ABD’li sözcünün niyeti açık, yekten Türkiye’yi caydırmak, diplomatik olarak engel olmak amacıyla ayar verme hesabı. Hani Rusya-Ukrayna savaşında Türkiye’nin öneminin anlaşılmasından önceleri, böyle bir operasyon dillendirildiğinde bölgedeki ABD üslerinde PKK/YPG’li teröristlerle çekilen kol kola fotoğraflar ve “Kendimizi savunuruz” gibisinden küstah tehditler geliyordu ya, onun bir açığı ya da sivil tonu. Gerekçesi de neymiş? Türkiye’nin harekâtı DAEŞ’le mücadeleyi bozar! Bırak Allah aşkına!

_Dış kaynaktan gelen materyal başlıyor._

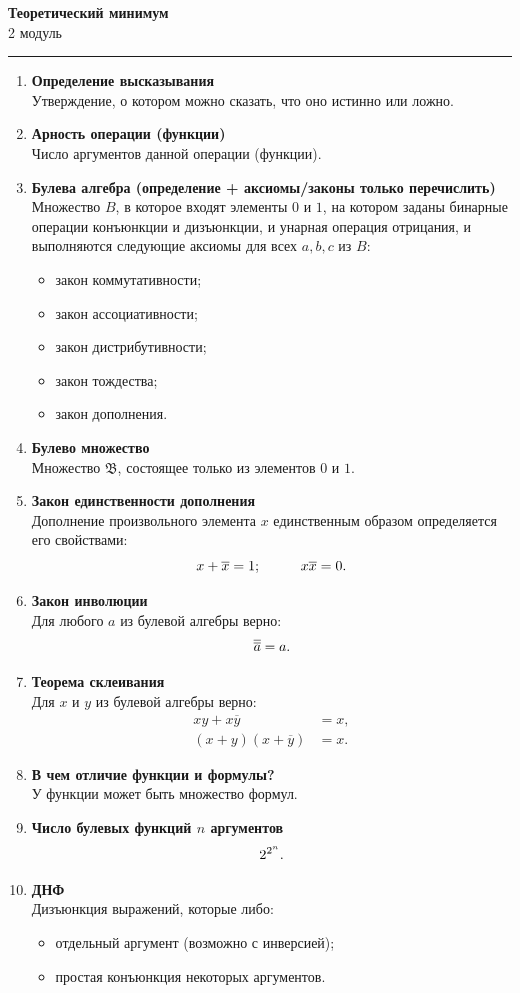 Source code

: \documentclass[a4paper,12pt,oneside]{article}
\newcommand{\bb}{\mathfrak{B}}
\newcommand{\NOT}[1]{\overline{#1}}
\newcommand{\BigDisp}[1]{%
\[
{\Large\displaystyle #1}
\]
}
\newcommand{\DefItem}[2]{\item \textbf{#1}\\#2}
\begin{document}
\begin{center}
    {\Large\bfseries Теоретический минимум}\\[2mm]
    {\normalsize 2 модуль \hfill}
\end{center}
\vspace{2mm}
\hrule
\vspace{4mm}

\begin{enumerate}[label=\arabic*.]

\DefItem{Определение высказывания}{Утверждение, о котором можно сказать, что оно истинно или ложно.}

\DefItem{Арность операции (функции)}{Число аргументов данной операции (функции).}

\DefItem{Булева алгебра (определение + аксиомы/законы только перечислить)}{Множество $B$, в которое входят элементы $0$ и $1$, на котором заданы бинарные операции конъюнкции и дизъюнкции, и унарная операция отрицания, и выполняются следующие аксиомы для всех $a,b,c$ из $B$:
\begin{itemize}
\item закон коммутативности;
\item закон ассоциативности;
\item закон дистрибутивности;
\item закон тождества;
\item закон дополнения.
\end{itemize}}

\DefItem{Булево множество}{Множество $\bb$, состоящее только из элементов $0$ и $1$.}

\DefItem{Закон единственности дополнения}{Дополнение произвольного элемента $x$ единственным образом определяется его свойствами:
\BigDisp{x+\NOT{x}=1;\qquad x\NOT{x}=0.}}

\DefItem{Закон инволюции}{Для любого $a$ из булевой алгебры верно:
\BigDisp{\NOT{\NOT{a}}=a.}}

\DefItem{Теорема склеивания}{Для $x$ и $y$ из булевой алгебры верно:
\[
\begin{aligned}
xy + x\overline{y} &= x,\\
(x+y)(x+\overline{y}) &= x.
\end{aligned}
\]}

\DefItem{В чем отличие функции и формулы?}{У функции может быть множество формул.}

\DefItem{Число булевых функций $n$ аргументов}{\BigDisp{2^{2^{n}}.}}

\DefItem{ДНФ}{Дизъюнкция выражений, которые либо:
\begin{itemize}
\item отдельный аргумент (возможно с инверсией);
\item простая конъюнкция некоторых аргументов.
\end{itemize}}


\end{enumerate}
\end{document}
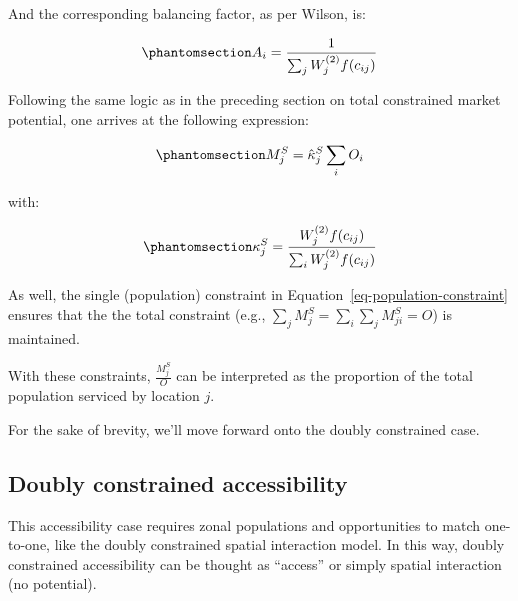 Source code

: \documentclass[
]{article}
\begin{document}
And the corresponding balancing factor, as per Wilson, is:

\begin{equation}\phantomsection\label{eq-population-constrained-proportionality-constants}{
A_i = \frac{1}{\sum_j W_j^{(2)} f(c_{ij})}
}\end{equation}

Following the same logic as in the preceding section on total
constrained market potential, one arrives at the following expression:

\begin{equation}\phantomsection\label{eq-production-constrained-accessibility-with-proportional-allocation-factor}{
M^S_{j} = \hat \kappa^S_{j} \sum_i  O_i
}\end{equation}

\noindent with:

\begin{equation}\phantomsection\label{eq-attraction-constrained-proportional-allocation-factor}{
\kappa^S _{j} = \frac{W_j^{(2)} f(c_{ij})}{\sum_i W_j^{(2)} f(c_{ij})}
}\end{equation}

As well, the single (population) constraint in
Equation~\ref{eq-population-constraint} ensures that the the total
constraint (e.g., \(\sum_j M^S_{j} = \sum_i\sum_j  M^S_{ji} = O\)) is
maintained.

With these constraints, \(\frac{M_j^S}{O}\) can be interpreted as the
proportion of the total population serviced by location \(j\).

For the sake of brevity, we'll move forward onto the doubly constrained
case.

\subsection{Doubly constrained
accessibility}\label{doubly-constrained-accessibility}

This accessibility case requires zonal populations and opportunities to
match one-to-one, like the doubly constrained spatial interaction model.
In this way, doubly constrained accessibility can be thought as
``access'' or simply spatial interaction (no potential).
\end{document}
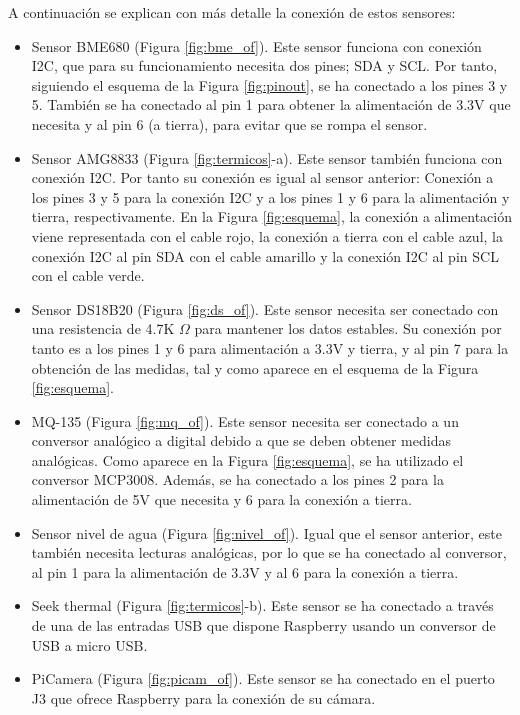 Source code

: A continuación se explican con más detalle la conexión de estos sensores:
\begin{itemize}
\item{Sensor BME680 (Figura \ref{fig:bme_of}).} Este sensor funciona con conexión I2C, que para su funcionamiento necesita dos pines; SDA y SCL. Por tanto, siguiendo el esquema de la Figura \ref{fig:pinout}, se ha conectado a los pines 3 y 5. También se ha conectado al pin 1 para obtener la alimentación de 3.3V que necesita y al pin 6 (a tierra), para evitar que se rompa el sensor.

\item{Sensor AMG8833 (Figura \ref{fig:termicos}-a).} Este sensor también funciona con conexión I2C. Por tanto su conexión es igual al sensor anterior: Conexión a los pines 3 y 5 para la conexión I2C y a los pines 1 y 6 para la alimentación y tierra, respectivamente. En la Figura \ref{fig:esquema}, la conexión a alimentación viene representada con el cable rojo, la conexión a tierra con el cable azul, la conexión I2C al pin SDA con el cable amarillo y la conexión I2C al pin SCL con el cable verde.

\item{Sensor DS18B20 (Figura \ref{fig:ds_of}).} Este sensor necesita ser conectado con una resistencia de 4.7K $\Omega$ para mantener los datos estables. Su conexión por tanto es a los pines 1 y 6 para alimentación a 3.3V y tierra, y al pin 7 para la obtención de las medidas, tal y como aparece en el esquema de la Figura \ref{fig:esquema}. 

\item{MQ-135 (Figura \ref{fig:mq_of}).} Este sensor necesita ser conectado a un conversor analógico a digital debido a que se deben obtener medidas analógicas. Como aparece en la Figura \ref{fig:esquema}, se ha utilizado el conversor MCP3008. Además, se ha conectado a los pines 2 para la alimentación de 5V que necesita y 6 para la conexión a tierra.

\item{Sensor nivel de agua (Figura \ref{fig:nivel_of}).} Igual que el sensor anterior, este también necesita lecturas analógicas, por lo que se ha conectado al conversor, al pin 1 para la alimentación de 3.3V y al 6 para la conexión a tierra.

\item{Seek thermal (Figura \ref{fig:termicos}-b).} Este sensor se ha conectado a través de una de las entradas USB que dispone Raspberry usando un conversor de USB a micro USB.

\item{PiCamera (Figura \ref{fig:picam_of}).} Este sensor se ha conectado en el puerto J3 que ofrece Raspberry para la conexión de su cámara. 
\end{itemize}

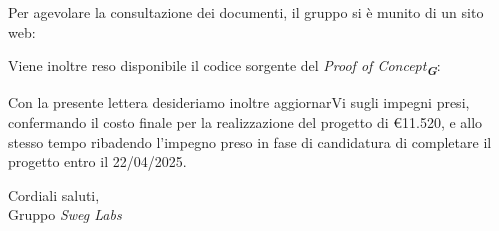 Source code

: Per agevolare la consultazione dei documenti, il gruppo si è munito di un sito web:
\begin{center}
\end{center}
Viene inoltre reso disponibile il codice sorgente del \emph{Proof of Concept}\textsubscript{\textit{\textbf{G}}}: 
\begin{center}
\end{center}
Con la presente lettera desideriamo inoltre aggiornarVi sugli impegni presi, confermando il costo finale per la realizzazione del progetto di \euro11.520, e allo stesso tempo ribadendo l’impegno preso in fase di candidatura di completare il progetto entro il 22/04/2025.\\
\vspace{1.5cm}

Cordiali saluti,\\
Gruppo \emph{Sweg Labs}

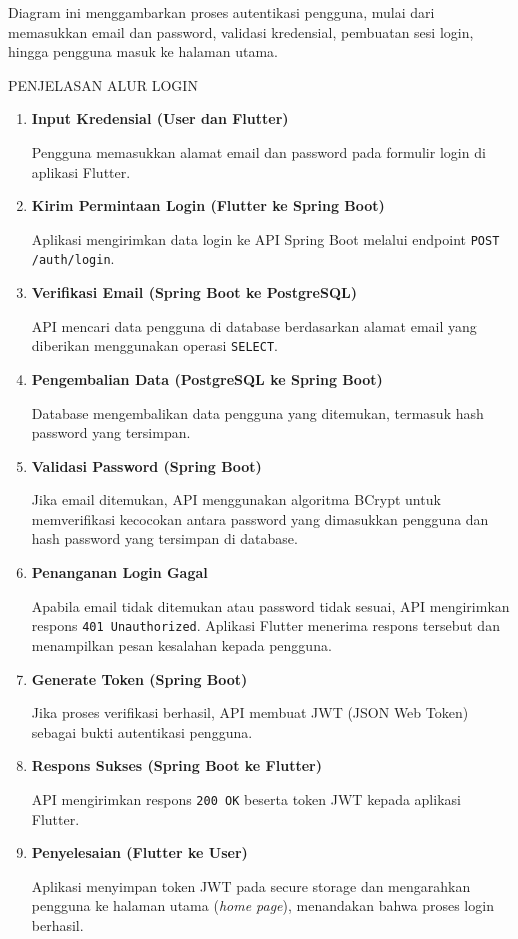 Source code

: \documentclass[11pt]{article}
\begin{document}
Diagram ini menggambarkan proses autentikasi pengguna, mulai dari memasukkan email dan password, validasi kredensial, pembuatan sesi login, hingga pengguna masuk ke halaman utama.

PENJELASAN ALUR LOGIN

\begin{enumerate}

\item \textbf{Input Kredensial (User dan Flutter)}

Pengguna memasukkan alamat email dan password pada formulir login di aplikasi Flutter.

\item \textbf{Kirim Permintaan Login (Flutter ke Spring Boot)}

Aplikasi mengirimkan data login ke API Spring Boot melalui endpoint \texttt{POST /auth/login}.

\item \textbf{Verifikasi Email (Spring Boot ke PostgreSQL)}

API mencari data pengguna di database berdasarkan alamat email yang diberikan menggunakan operasi \texttt{SELECT}.

\item \textbf{Pengembalian Data (PostgreSQL ke Spring Boot)}

Database mengembalikan data pengguna yang ditemukan, termasuk hash password yang tersimpan.

\item \textbf{Validasi Password (Spring Boot)}

Jika email ditemukan, API menggunakan algoritma BCrypt untuk memverifikasi kecocokan antara password yang dimasukkan pengguna dan hash password yang tersimpan di database.

\item \textbf{Penanganan Login Gagal}

Apabila email tidak ditemukan atau password tidak sesuai, API mengirimkan respons \texttt{401 Unauthorized}. Aplikasi Flutter menerima respons tersebut dan menampilkan pesan kesalahan kepada pengguna.

\item \textbf{Generate Token (Spring Boot)}

Jika proses verifikasi berhasil, API membuat JWT (JSON Web Token) sebagai bukti autentikasi pengguna.

\item \textbf{Respons Sukses (Spring Boot ke Flutter)}

API mengirimkan respons \texttt{200 OK} beserta token JWT kepada aplikasi Flutter.

\item \textbf{Penyelesaian (Flutter ke User)}

Aplikasi menyimpan token JWT pada secure storage dan mengarahkan pengguna ke halaman utama (\textit{home page}), menandakan bahwa proses login berhasil.

\end{enumerate}
\end{document}
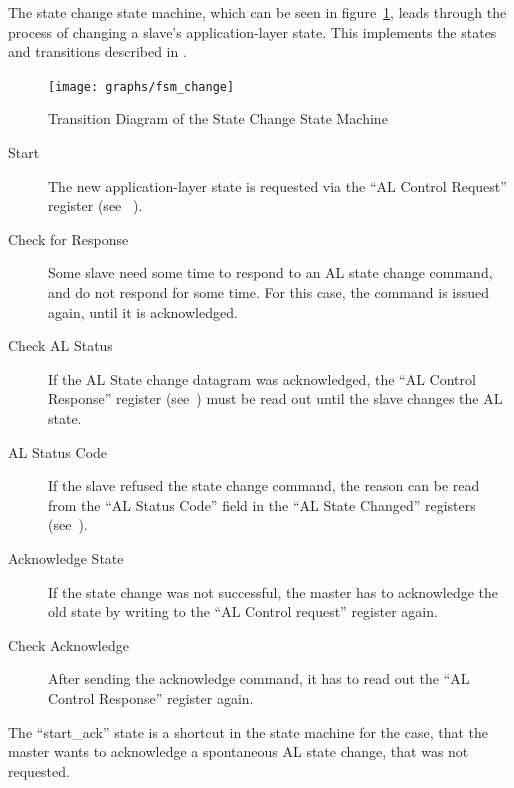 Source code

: \documentclass[a4paper,12pt,BCOR6mm,bibtotoc,idxtotoc]{scrbook}
\begin{document}
The state change state machine, which can be seen in
figure~\ref{fig:fsm-change}, leads through the process of changing a slave's
application-layer state. This implements the states and transitions described
in \cite[sec.~6.4.1]{alspec}.

\begin{figure}[htbp]
  \centering
  \texttt{[image: graphs/fsm\_change]}
  \caption{Transition Diagram of the State Change State Machine}
  \label{fig:fsm-change}
\end{figure}

\begin{description}

\item[Start] The new application-layer state is requested via the ``AL Control
Request'' register (see ~\cite[sec. 5.3.1]{alspec}).

\item[Check for Response] Some slave need some time to respond to an AL state
change command, and do not respond for some time. For this case, the command
is issued again, until it is acknowledged.

\item[Check AL Status] If the AL State change datagram was acknowledged, the
``AL Control Response'' register (see~\cite[sec. 5.3.2]{alspec}) must be read
out until the slave changes the AL state.

\item[AL Status Code] If the slave refused the state change command, the
reason can be read from the ``AL Status Code'' field in the ``AL State
Changed'' registers (see~\cite[sec. 5.3.3]{alspec}).

\item[Acknowledge State] If the state change was not successful, the master
has to acknowledge the old state by writing to the ``AL Control request''
register again.

\item[Check Acknowledge] After sending the acknowledge command, it has to read
out the ``AL Control Response'' register again.

\end{description}

The ``start\_ack'' state is a shortcut in the state machine for the case, that
the master wants to acknowledge a spontaneous AL state change, that was not
requested.

\end{document}

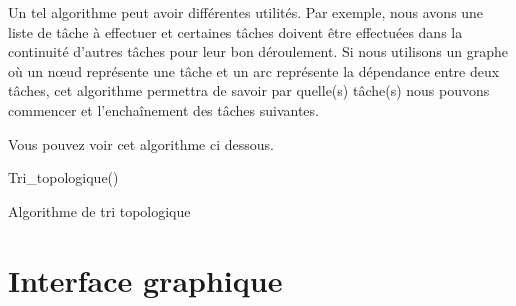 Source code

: \documentclass[11pt,a4paper]{article}
\begin{document}
				Un tel algorithme peut avoir différentes utilités. Par exemple, nous avons une liste de tâche à effectuer et certaines tâches doivent être effectuées dans la continuité d'autres tâches pour leur bon déroulement. Si nous utilisons un graphe où un n\oe ud représente une tâche et un arc représente la dépendance entre deux tâches, cet algorithme permettra de savoir par quelle(s) tâche(s) nous pouvons commencer et l'enchaînement des tâches suivantes.
				
				Vous pouvez voir cet algorithme ci dessous.
				\begin{algorithm}[htpb]
					Tri\_topologique()\\
					\caption{Algorithme de tri topologique}
				\end{algorithm}
			
			\vspace*{5cm}			
	\newpage
	\section{Interface graphique}
\end{document}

ABD’nin DAEŞ’i bölgenin haritalarını kendine göre değiştirme, dizayn etme, bölgede PKK/YPG/PYD terör örgütüne bir alan açma amacıyla kullandığını herkes biliyor, gördü. Yoksa ABD’nin gerçekten DAEŞ’ı bitirmek gibi bir hedefi, niyeti olsaydı Türkiye’nin defalarca yaptığı “Gelin Rakka operasyonunu birlikte yapalım” teklifini dikkate alırdı. Ama ABD yapmadı, terör örgütü PKK/YPG’yle iş birliğini tercih etti. Orada yaşananlar da malum. Tek mermi atılmadan Rakka PKK/YPG/PYD’ye teslim edildi ve kentteki DAEŞ’lilerin daha sonra kullanılmak üzere kuzeye gitmelerine izin verildi. Nitekim daha sonra TSK’nın Afrin’e yaptığı harekâta karşı kullanıldılar da. Hem de daha önce düşman gibi göründükleri PKK/YPG/PYD ile aynı safta. Dolayısıyla, ABD’nin DAEŞ’le mücadele etmek, onu yok etmek gibi bir derdinin olmadığı, aksine, bu topraklarda başka kirli emellerinin icrası için onu kullandığı ortada. Nitekim Suriye’deki varlık gerekçesini DAEŞ’i yok etmek olarak açıklayan ABD, buna yönelik mücadelesini de tam anlamıyla çocuk oyunu saklambaç’a çevirmiş durumda. Bir bakıyorsun DAEŞ bitti, bitiyor havası veriyor ama sonrasında en büyük tehdit diye yeniden celalleniyor. Elma dersem çık, armut dersem çıkma durumu yani...
Sözcü’nün kendi aklınca ayar verme hesabının en komik yanı ise “Türkiye’nin 2019’ da yapılan mutabakata uymasını” talep etmesi. Zira “ABD olarak önce sen kendine bak” derler adama. Niyesi de şu:
Türkiye, 9 Ekim 2019’da Suriye’nin kuzeyinde başlattığı Barış Pınarı Harekâtı esnasında ABD ve Rusya ile ayrı ayrı mutabakatlar yaptı. Buna göre de her iki ülke Türkiye sınırından itibaren 30 kilometre derinlikteki alandan PKK/YPG’nin çekileceğine dair garanti verdi. Hem de 120 saat içerisinde, yani 5 günde bir tek YPG/PKK’lı terörist kalmayacak diye. O günden bu yana da bırak 5 günleri, 25 ay geçti, teröristler hâlâ orada.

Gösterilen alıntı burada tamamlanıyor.